WASHINGTON — In a major policy shift aimed at reducing a ballooning immigration backlog, the Department of Homeland Security is preparing to grant permanent residency to tens of thousands of applicants before the FBI completes a required background check.
Those eligible are immigrants whose fingerprints have cleared the FBI database of criminal convictions and arrests, but whose names have not yet cleared the FBI's criminal or intelligence files after six months of waiting.
The immigrants who are granted permanent status, more commonly known as getting their green cards, will be expected eventually to clear the FBI's name check. If they don't, their legal status will be revoked and they'll be deported.
The decision to issue green cards demonstrates how federal agencies are struggling to keep up with surging immigration applications while applying stringent post-Sept. 11th background checks.
About 150,000 green card and naturalization applicants have been delayed by the FBI name check, with 30,000 held up more than three years.
DHS officials are determining exactly how many are affected, but confirmed that tens of thousands of people could be eligible for the expedited procedure.

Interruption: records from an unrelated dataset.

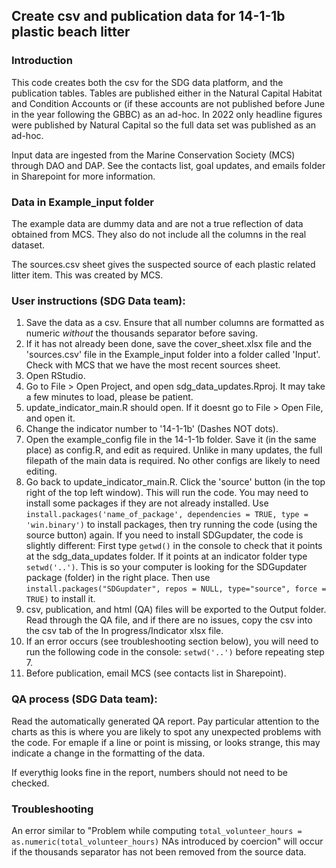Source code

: ## Create csv and publication data for 14-1-1b plastic beach litter
### Introduction
This code creates both the csv for the SDG data platform, and the publication tables. Tables are published either in the Natural Capital Habitat and Condition
Accounts or (if these accounts are not published before June in the year following the GBBC) as an ad-hoc. In 2022 only headline figures were published by Natural Capital so the full data set was published as an ad-hoc.  
  
Input data are ingested from the Marine Conservation Society (MCS) through DAO and DAP. See the contacts list, goal updates, and emails folder in Sharepoint for more information.
  
### Data in Example_input folder
The example data are dummy data and are not a true reflection of data obtained from MCS. 
They also do not include all the columns in the real dataset.  
  
The sources.csv sheet gives the suspected source of each plastic related litter item. This was created by MCS.
  
### User instructions (SDG Data team): 

1) Save the data as a csv. Ensure that all number columns are formatted as numeric *without* the thousands separator before saving.
2) If it has not already been done, save the cover_sheet.xlsx file and the 'sources.csv' file in the Example_input folder into a folder called 'Input'. 
Check with MCS that we have the most recent sources sheet.
3) Open RStudio.
4) Go to File > Open Project, and open sdg_data_updates.Rproj. It may take a few minutes to load, please be patient. 
5) update_indicator_main.R should open. If it doesnt go to File > Open File, and open it.
6) Change the indicator number to '14-1-1b' (Dashes NOT dots).
7) Open the example_config file in the 14-1-1b folder. Save it (in the same place) as config.R, and edit as required. Unlike in many updates, the full filepath of the main data is required. No other configs are likely to need editing.
8) Go back to update_indicator_main.R. Click the 'source' button (in the top right of the top left window). This will run the code. 
You may need to install some packages if they are not already installed. Use `install.packages('name_of_package', dependencies = TRUE, type = 'win.binary')` to install packages, 
then try running the code (using the source button) again. If you need to install SDGupdater, the code is slightly different: 
First type `getwd()` in the console to check that it points at the sdg_data_updates folder. If it points at an indicator folder type `setwd('..')`. This is so your computer
is looking for the SDGupdater package (folder) in the right place. Then use `install.packages("SDGupdater", repos = NULL, type="source", force = TRUE)` to install it.
9) csv, publication, and html (QA) files will be exported to the Output folder. Read through the QA file, and if there are no issues, copy the csv into the csv tab of the In progress/Indicator xlsx file.
10) If an error occurs (see troubleshooting section below), you will need to run the following code in the console: `setwd('..')` before repeating step 7.
11) Before publication, email MCS (see contacts list in Sharepoint).

### QA process (SDG Data team):
Read the automatically generated QA report. Pay particular attention to the charts as this is where you are likely to spot any unexpected problems with the code. For
emaple if a line or point is missing, or looks strange, this may indicate a change in the formatting of the data.

If everythig looks fine in the report, numbers should not need to be checked.

### Troubleshooting
An error similar to "Problem while computing `total_volunteer_hours = as.numeric(total_volunteer_hours)` NAs introduced by coercion" will occur if the thousands separator has
not been removed from the source data.

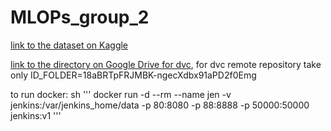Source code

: # MLOPs_group_2

[link to the dataset on Kaggle](https://www.kaggle.com/datasets/poojakeer/e-commerce-dataset)

[link to the directory on Google Drive for dvc](https://drive.google.com/drive/folders/18aBRTpFRJMBK-ngecXdbx91aPD2f0Emg?usp=sharing), for dvc remote repository take only ID_FOLDER=18aBRTpFRJMBK-ngecXdbx91aPD2f0Emg

to run docker:
sh '''
docker run -d --rm --name jen -v jenkins:/var/jenkins_home/data -p 80:8080 -p 88:8888 -p 50000:50000 jenkins:v1
'''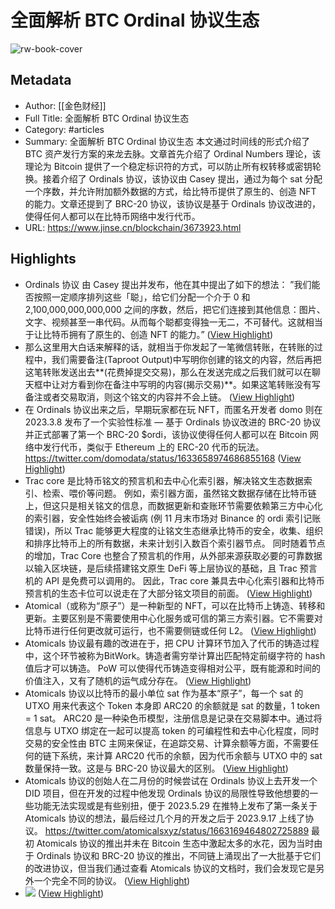 # 全面解析 BTC Ordinal 协议生态

![rw-book-cover](https://readwise-assets.s3.amazonaws.com/static/images/article3.5c705a01b476.png)

## Metadata
- Author: [[金色财经]]
- Full Title: 全面解析 BTC Ordinal 协议生态
- Category: #articles
- Summary: 全面解析 BTC Ordinal 协议生态
本文通过时间线的形式介绍了 BTC 资产发行方案的来龙去脉。文章首先介绍了 Ordinal Numbers 理论，该理论为 Bitcoin 提供了一个稳定标识符的方式，可以防止所有权转移或密钥轮换。接着介绍了 Ordinals 协议，该协议由 Casey 提出，通过为每个 sat 分配一个序数，并允许附加额外数据的方式，给比特币提供了原生的、创造 NFT 的能力。文章还提到了 BRC-20 协议，该协议是基于 Ordinals 协议改进的，使得任何人都可以在比特币网络中发行代币。
- URL: https://www.jinse.cn/blockchain/3673923.html

## Highlights
- Ordinals 协议 由 Casey 提出并发布，他在其中提出了如下的想法：
  ”我们能否按照一定顺序排列这些「聪」，给它们分配一个介于 0 和 2,100,000,000,000,000 之间的序数，然后，把它们连接到其他信息：图片、文字、视频甚至一串代码。从而每个聪都变得独一无二，不可替代。这就相当于让比特币拥有了原生的、创造 NFT 的能力。” ([View Highlight](https://read.readwise.io/read/01hn524dmxmvsr589vyw6grqcd))
- 那么这里用大白话来解释的话，就相当于你发起了一笔微信转账，在转账的过程中，我们需要备注(Taproot Output)中写明你创建的铭文的内容，然后再把这笔转账发送出去**(花费掉提交交易)，那么在发送完成之后我们就可以在聊天框中让对方看到你在备注中写明的内容(揭示交易)**。如果这笔转账没有写备注或者交易取消，则这个铭文的内容并不会上链。 ([View Highlight](https://read.readwise.io/read/01hn52bfanqzakdkfjq2jxjb7b))
- 在 Ordinals 协议出来之后，早期玩家都在玩 NFT，而匿名开发者 domo 则在 2023.3.8 发布了一个实验性标准 — 基于 Ordinals 协议改进的 BRC-20 协议并正式部署了第一个 BRC-20 $ordi，该协议使得任何人都可以在 Bitcoin 网络中发行代币，类似于 Ethereum 上的 ERC-20 代币的玩法。 
  https://twitter.com/domodata/status/1633658974686855168 ([View Highlight](https://read.readwise.io/read/01hn52c1pca5x0z5pv1zb1zhvw))
- Trac core 是比特币铭文的预言机和去中心化索引器，解决铭文生态数据索引、检索、喂价等问题。
  例如，索引器方面，虽然铭文数据存储在比特币链上，但这只是相关铭文的信息，而数据更新和查账环节需要依赖第三方中心化的索引器，安全性始终会被诟病 (例 11 月末市场对 Binance 的 ordi 索引记账错误)，所以 Trac 能够更大程度的让铭文生态继承比特币的安全，收集、组织和排序比特币上的所有数据，未来计划引入数百个索引器节点。
  同时随着节点的增加，Trac Core 也整合了预言机的作用，从外部来源获取必要的可靠数据以输入区块链，是后续搭建铭文原生 DeFi 等上层协议的基础，且 Trac 预言机的 API 是免费可以调用的。
  因此，Trac core 兼具去中心化索引器和比特币预言机的生态卡位可以说走在了大部分铭文项目的前面。 ([View Highlight](https://read.readwise.io/read/01hn52fzg2af0hp0vw4w5jszsp))
- Atomical（或称为“原子”）是一种新型的 NFT，可以在比特币上铸造、转移和更新。主要区别是不需要使用中心化服务或可信的第三方索引器。它不需要对比特币进行任何更改就可运行，也不需要侧链或任何 L2。 ([View Highlight](https://read.readwise.io/read/01hn533q4e89epz2fjycds4nct))
- Atomicals 协议最有趣的改进在于，把 CPU 计算环节加入了代币的铸造过程中，这个环节被称为BitWork。铸造者需穷举计算出匹配特定前缀字符的 hash 值后才可以铸造。 
  PoW 可以使得代币铸造变得相对公平，既有能源和时间的价值注入，又有了随机的运气成分存在。 ([View Highlight](https://read.readwise.io/read/01hn534a4kyds4qk2wqr1fq0k8))
- Atomicals 协议以比特币的最小单位 sat 作为基本“原子”，每一个 sat 的 UTXO 用来代表这个 Token 本身即 ARC20 的余额就是 sat 的数量，1 token = 1 sat。 
  ARC20 是一种染色币模型，注册信息是记录在交易脚本中。通过将信息与 UTXO 绑定在一起可以提高 token 的可编程性和去中心化程度，同时交易的安全性由 BTC 主网来保证，在追踪交易、计算余额等方面，不需要任何的链下系统，来计算 ARC20 代币的余额，因为代币余额与 UTXO 中的 sat 数量保持一致。这是与 BRC-20 协议最大的区别。 ([View Highlight](https://read.readwise.io/read/01hn535gmm40c08x29jbqpqgte))
- Atomicals 协议的创始人在二月份的时候尝试在 Ordinals 协议上去开发一个 DID 项目，但在开发的过程中他发现 Ordinals 协议的局限性导致他想要的一些功能无法实现或是有些别扭，便于 2023.5.29 在推特上发布了第一条关于 Atomicals 协议的想法，最后经过几个月的开发之后于 2023.9.17 上线了协议。 
  https://twitter.com/atomicalsxyz/status/1663169464802725889
  最初 Atomicals 协议的推出并未在 Bitcoin 生态中激起太多的水花，因为当时由于 Ordinals 协议和 BRC-20 协议的推出，不同链上涌现出了一大批基于它们的改进协议，但当我们通过查看 Atomicals 协议的文档时，我们会发现它是另外一个完全不同的协议。 ([View Highlight](https://read.readwise.io/read/01hn5311wsd2h1bx10b1szxt2y))
- ![](https://img.jinse.cn/7172852_image3.png) ([View Highlight](https://read.readwise.io/read/01hn53a70e9qm0y3rs9nz539gn))
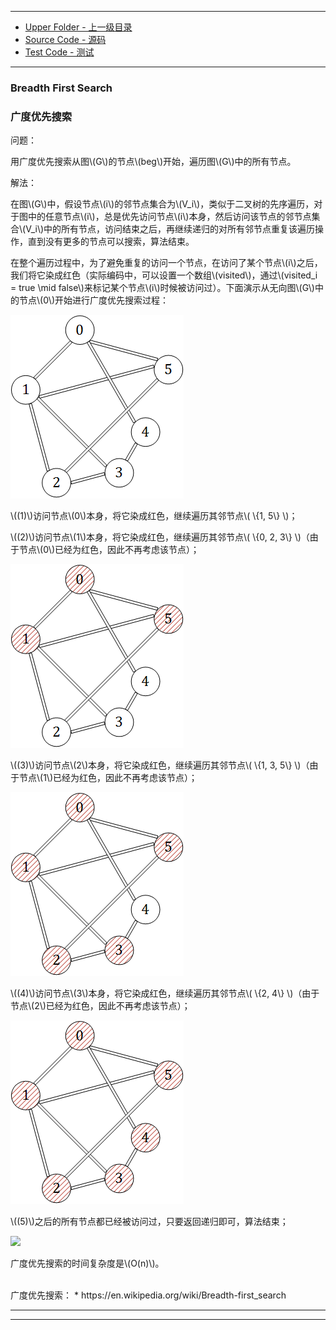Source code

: --------
* [Upper Folder - 上一级目录](../../)
* [Source Code - 源码](https://github.com/zhaochenyou/Way-to-Algorithm/blob/master/src/GraphTheory/Traverse/BreadthFirstSearch.hpp)
* [Test Code - 测试](https://github.com/zhaochenyou/Way-to-Algorithm/blob/master/src/GraphTheory/Traverse/BreadthFirstSearch.cpp)

--------

### Breadth First Search
### 广度优先搜索
<div>
问题：
<p id="i">用广度优先搜索从图\(G\)的节点\(beg\)开始，遍历图\(G\)中的所有节点。 </p>
解法：
<p id="i">在图\(G\)中，假设节点\(i\)的邻节点集合为\(V_i\)，类似于二叉树的先序遍历，对于图中的任意节点\(i\)，总是优先访问节点\(i\)本身，然后访问该节点的邻节点集合\(V_i\)中的所有节点，访问结束之后，再继续递归的对所有邻节点重复该遍历操作，直到没有更多的节点可以搜索，算法结束。 </p>
<p id="i">在整个遍历过程中，为了避免重复的访问一个节点，在访问了某个节点\(i\)之后，我们将它染成红色（实际编码中，可以设置一个数组\(visited\)，通过\(visited_i = true \mid false\)来标记某个节点\(i\)时候被访问过）。下面演示从无向图\(G\)中的节点\(0\)开始进行广度优先搜索过程： </p>
<p id="c"><img src="../res/BreadthFirstSearch1.png" /></p>
<p id="i">\((1)\)访问节点\(0\)本身，将它染成红色，继续遍历其邻节点\( \{1, 5\} \)； </p>
<p id="i">\((2)\)访问节点\(1\)本身，将它染成红色，继续遍历其邻节点\( \{0, 2, 3\} \)（由于节点\(0\)已经为红色，因此不再考虑该节点）； </p>
<p id="c"><img src="../res/BreadthFirstSearch2.png" /></p>
<p id="i">\((3)\)访问节点\(2\)本身，将它染成红色，继续遍历其邻节点\( \{1, 3, 5\} \)（由于节点\(1\)已经为红色，因此不再考虑该节点）； </p>
<p id="c"><img src="../res/BreadthFirstSearch3.png" /></p>
<p id="i">\((4)\)访问节点\(3\)本身，将它染成红色，继续遍历其邻节点\( \{2, 4\} \)（由于节点\(2\)已经为红色，因此不再考虑该节点）； </p>
<p id="c"><img src="../res/BreadthFirstSearch4.png" /></p>
<p id="i">\((5)\)之后的所有节点都已经被访问过，只要返回递归即可，算法结束； </p>
<p id="c"><img src="../res/BreadthFirstSearch5.png" /></p>
<p id="i">广度优先搜索的时间复杂度是\(O(n)\)。 </p>
</div>
<br>
广度优先搜索：
* https://en.wikipedia.org/wiki/Breadth-first_search

--------
--------
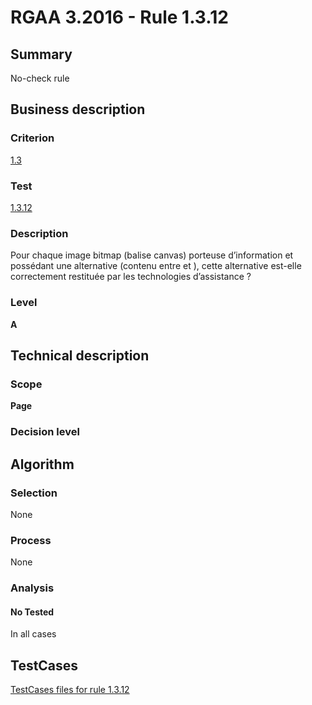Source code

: # RGAA 3.2016 - Rule 1.3.12

## Summary
No-check rule


## Business description

### Criterion
[1.3](http://references.modernisation.gouv.fr/rgaa-accessibilite/criteres.html#crit-1-3)

### Test
[1.3.12](http://references.modernisation.gouv.fr/rgaa-accessibilite/criteres.html#test-1-3-12)

### Description
Pour chaque image bitmap (balise canvas) porteuse d’information et possédant une alternative (contenu entre <canvas> et </canvas>), cette alternative est-elle correctement restituée par les technologies d’assistance ?

### Level
**A**


## Technical description

### Scope
**Page**

### Decision level


## Algorithm

### Selection
None

### Process
None

### Analysis

#### No Tested
In all cases


##  TestCases

[TestCases files for rule 1.3.12](https://github.com/Asqatasun/Asqatasun/tree/RGAA_3.2016/rules/rules-rgaa3.2016/src/test/resources/testcases/rgaa32016/Rgaa32016Rule010312/)


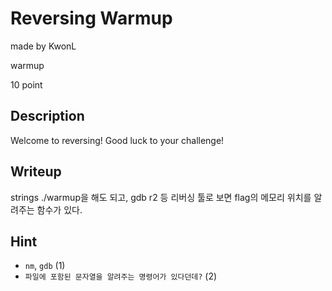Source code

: # Reversing Warmup
made by KwonL 

warmup

10 point

## Description

Welcome to reversing! Good luck to your challenge!

## Writeup

strings ./warmup을 해도 되고, gdb r2 등 리버싱 툴로 보면 flag의 메모리 위치를 알려주는 함수가 있다. 

## Hint

- `nm`, `gdb` (1)
- `파일에 포함된 문자열을 알려주는 명령어가 있다던데?` (2)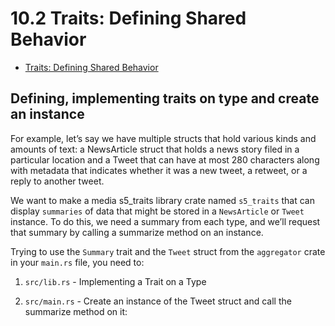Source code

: # 10.2 Traits: Defining Shared Behavior

-   [Traits: Defining Shared Behavior](https://doc.rust-lang.org/book/ch10-02-traits.html)

## Defining, implementing traits on type and create an instance

For example, let’s say we have multiple structs that hold various kinds and amounts of text: a NewsArticle struct that holds a news story filed in a particular location and a Tweet that can have at most 280 characters along with metadata that indicates whether it was a new tweet, a retweet, or a reply to another tweet.

We want to make a media s5_traits library crate named `s5_traits` that can display `summaries` of data that might be stored in a `NewsArticle` or `Tweet` instance. To do this, we need a summary from each type, and we’ll request that summary by calling a summarize method on an instance.

Trying to use the `Summary` trait and the `Tweet` struct from the `aggregator` crate in your `main.rs` file, you need to: 

1.  `src/lib.rs` - Implementing a Trait on a Type

2.  `src/main.rs` - Create an instance of the Tweet struct and call the summarize method on it:




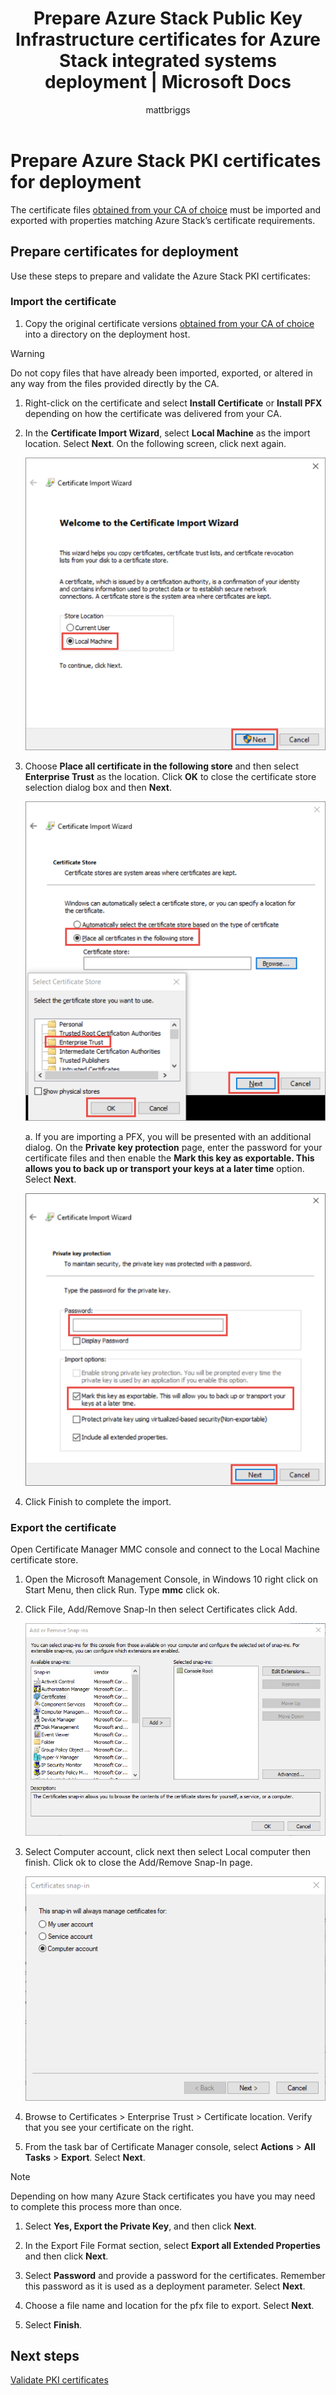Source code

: ﻿---
title: Prepare Azure Stack Public Key Infrastructure certificates for Azure Stack integrated systems deployment | Microsoft Docs
description: Describes how to prepare the Azure Stack PKI certificates for Azure Stack integrated systems.
services: azure-stack
documentationcenter: ''
author: mattbriggs
manager: femila
editor: ''

ms.service: azure-stack
ms.workload: na
pms.tgt_pltfrm: na
ms.devlang: na
ms.topic: article
ms.date: 09/10/2018
ms.author: mabrigg
ms.reviewer: ppacent
---

# Prepare Azure Stack PKI certificates for deployment
The certificate files [obtained from your CA of choice](azure-stack-get-pki-certs.md) must be imported and exported with properties matching Azure Stack’s certificate requirements.


## Prepare certificates for deployment
Use these steps to prepare and validate the Azure Stack PKI certificates: 

### Import the certificate

1.	Copy the original certificate versions [obtained from your CA of choice](azure-stack-get-pki-certs.md) into a directory on the deployment host. 
  > [!WARNING]
  > Do not copy files that have already been imported, exported, or altered in any way from the files provided directly by the CA.

1.	Right-click on the certificate and select **Install Certificate** or **Install PFX** depending on how the certificate was delivered from your CA.

1. In the **Certificate Import Wizard**, select **Local Machine** as the import location. Select **Next**. On the following screen, click next again.

    ![Local machine import location](./media/prepare-pki-certs/1.png)

1.	Choose **Place all certificate in the following store** and then select **Enterprise Trust** as the location. Click **OK** to close the certificate store selection dialog box and then **Next**.

    ![Configure the certificate store](./media/prepare-pki-certs/3.png)

    a. If you are importing a PFX, you will be presented with an additional dialog. On the **Private key protection** page, enter the password for your certificate files and then enable the **Mark this key as exportable. This allows you to back up or transport your keys at a later time** option. Select **Next**.

    ![Mark key as exportable](./media/prepare-pki-certs/2.png)

1. Click Finish to complete the import.

### Export the certificate

Open Certificate Manager MMC console and connect to the Local Machine certificate store.

1. Open the Microsoft Management Console, in Windows 10 right click on Start Menu, then click Run. Type **mmc** click ok.

1. Click File, Add/Remove Snap-In then select Certificates click Add.

    ![Add Certificates Snap-in](./media/prepare-pki-certs/mmc-2.png)
 
1. Select Computer account, click next then select Local computer then finish. Click ok to close the Add/Remove Snap-In page.

    ![Add Certificates Snap-in](./media/prepare-pki-certs/mmc-3.png)

1. Browse to Certificates > Enterprise Trust > Certificate location. Verify that you see your certificate on the right.

1. From the task bar of Certificate Manager console, select **Actions** > **All Tasks** > **Export**. Select **Next**.

  > [!NOTE]
  > Depending on how many Azure Stack certificates you have you may need to complete this process more than once.

1. Select **Yes, Export the Private Key**, and then click **Next**.

1. In the Export File Format section, select **Export all Extended Properties** and then click **Next**.

1. Select **Password** and provide a password for the certificates. Remember this password as it is used as a deployment parameter. Select **Next**.

1. Choose a file name and location for the pfx file to export. Select **Next**.

1. Select **Finish**.

## Next steps
[Validate PKI certificates](azure-stack-validate-pki-certs.md)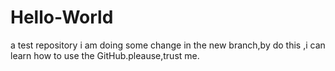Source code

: # Hello-World
a test repository
i am doing some change in the new branch,by do this ,i can learn how to use the GitHub.pleause,trust me.
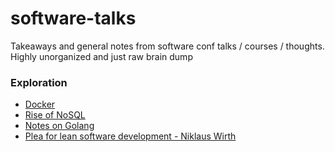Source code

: # software-talks

Takeaways and general notes from software conf talks / courses / thoughts. 
Highly unorganized and just raw brain dump 


### Exploration

- [Docker](docker.md)
- [Rise of NoSQL](nosql.md)
- [Notes on Golang](golang.md)
- [Plea for lean software development -  Niklaus Wirth](a_plea_lean_software.md)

The new policy was outlined in an internal memo obtained by McClatchy Newspapers. Officials said the policy will be posted this week on the department's website.
Attorneys who represent immigrants applauded the new policy and predicted green cards would be issued faster.
However, advocates of stricter immigration enforcement accused DHS of creating security loopholes, rather than solving the backlog problem.
"It's a decision driven by the bureaucratic imperative to move the line along rather than addressing national security concerns," said Mark Krikorian, the executive director of the Center for Immigration Studies. "It defies the imagination that you can require a security check only to decide that you're going to ignore it."
DHS officials said the new process does not pose any new security risks because green card applicants have been allowed to remain in the country while they wait to be screened.
"We will do nothing that cuts corners or compromises national security," said Chris Bentley, a spokesman for Citizenship and Immigration Services, the DHS agency that processes green cards and citizenship. "This is something that we're doing to get benefits to people who deserve them as quickly as possible."
Immigrants seeking U.S. citizenship will continue to be required to clear the name checks before being naturalized. Officials said the requirements remain in effect for naturalization because U.S. citizenship is more difficult to revoke than a green card.
The backlog of background checks for both naturalization and green cards swelled in the wake of the 2001 terrorist attacks after immigration officials resubmitted 2.7 million names to the FBI.
At the same time, the bureau tightened its background check requirements. The FBI not only runs applicants' names against lists of suspects in criminal and intelligence files but also looks for names of applicants that have surfaced during the course of an investigation or any associates of suspects.
"It's a very complicated process," said Bill Carter, a FBI spokesman. "It involves dozens of agencies and databases and often foreign governments."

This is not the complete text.